The victims included a wide range of people, such as city employees, childcare benefit applicants, private schools staff members, students in integration training and students born between 2055 and 2018 and their relatives.

“However, we knew early on that no passwords had been compromised and that no ransom demand had been issued,” said Mesia during his FIRSTCON talk.
Additionally, no attribution has been made to this day. “Police forces are still investigating the case,” Mesia told Infosecurity after the session.
Role of NCSC-FI in the Incident Response Process
The Helsinki data breach was among the 18 cases treated by NCSC-FI with the highest level of involvement, which the agency refers to as ‘special cases.’
NCSC-FI started helping the City of Helsinki on May 9, 2024, allocating between 10 and 20 staff members until June 2024, with half of them focusing on the technical remediation and the rest on various tasks such as compliance, communication and data breach reporting.
Among its various contributions, NCSC-FI advised the City of Helsinki on the investigation, helped it plan a press conference, provided custom scenarios and coordinated an expert seminar with management teams and security specialists from Finnish municipalities at the end of May 2024.
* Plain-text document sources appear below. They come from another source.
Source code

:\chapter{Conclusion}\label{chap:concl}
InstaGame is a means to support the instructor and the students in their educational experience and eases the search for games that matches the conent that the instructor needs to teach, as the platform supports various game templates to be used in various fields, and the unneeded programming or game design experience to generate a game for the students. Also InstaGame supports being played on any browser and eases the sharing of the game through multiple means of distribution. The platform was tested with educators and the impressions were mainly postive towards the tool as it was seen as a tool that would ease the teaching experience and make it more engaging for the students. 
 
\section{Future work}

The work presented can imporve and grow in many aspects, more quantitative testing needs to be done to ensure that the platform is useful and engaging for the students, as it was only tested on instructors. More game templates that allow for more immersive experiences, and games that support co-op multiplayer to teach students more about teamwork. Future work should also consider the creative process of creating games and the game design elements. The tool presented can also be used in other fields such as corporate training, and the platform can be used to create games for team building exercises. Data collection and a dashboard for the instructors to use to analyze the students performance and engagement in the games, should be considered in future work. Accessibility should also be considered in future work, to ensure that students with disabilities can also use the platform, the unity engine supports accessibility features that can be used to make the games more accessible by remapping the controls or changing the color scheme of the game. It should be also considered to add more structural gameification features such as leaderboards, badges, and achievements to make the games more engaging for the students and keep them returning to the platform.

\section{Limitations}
On May 30, 2024, NCSC-FI staffers held an internal ‘lessons learned’ session tackling five areas, which later took the form of five thematic ‘lessons learned’ reports:
- Organization, coordination and leadership report
- Case coordination report
- Technical report
- Legal report
- Communication report
NCSC-FI members continued to provide IT technical guidance to the City of Helsinki until the end of June, when the case “calmed down,” as Mesia put it during FIRSTCON.
“We also published a 40-page document on how to create an efficient incident response task force,” Mesia added.
In July 2024, the SIAF started its own forensic investigation.
Lessons learned and Upcoming Developments
Speaking to Infosecurity, Mesia shared his top three learnings from the Helsinki case:
- Cyber incidents involving the compromise of edge devices, especially unpatched or obsolete ones, should be treated as critical incidents
- Organizations should prepare for the logistics of an incident response and business continuity process, including setting up which communication tools they want to use and setting up operational templates
- Organizations should include a range of different profiles in their task force, including people with experience of previous cyber incidents and people with no experience
Additionally, during his talk, the NCSC-FI senior specialist shared some personal tips for incident responders:
- Keep your chats clean – no memes, no chit-chat
- Cooperate and delegate tasks
- Use timelines, especially to explain what is happening/has happened to the leadership team
- Scan your networks over and over again
- Share information about the incident outside your bubble – to the broader organization and the public – as someone will fill the information vacuum if you don’t
- Handle the information with care
- Respects politics and media
Finally, Mesia shared with Infosecurity that the Helsinki case prompted the NCSC-FI to develop a new three-tier system for attributing cyber incidents, in order to determine how much effort the agency should invest – and therefore how many NCSC-FI personnel should be working on the case.
While still in development, the framework could categorize incidents into three priority levels: medium priority, with a handful of NCSC-FI staff members working on the case; high priority, with up to 10 NCSC-FI individuals working on the case; and critical priority, with over 10 people from NCSC-FI dedicating their time to remediate the incident.
“I think that we could have a nice presentation ready for next year’s FIRSTCON to introduce this upcoming framework,” Mesia announced.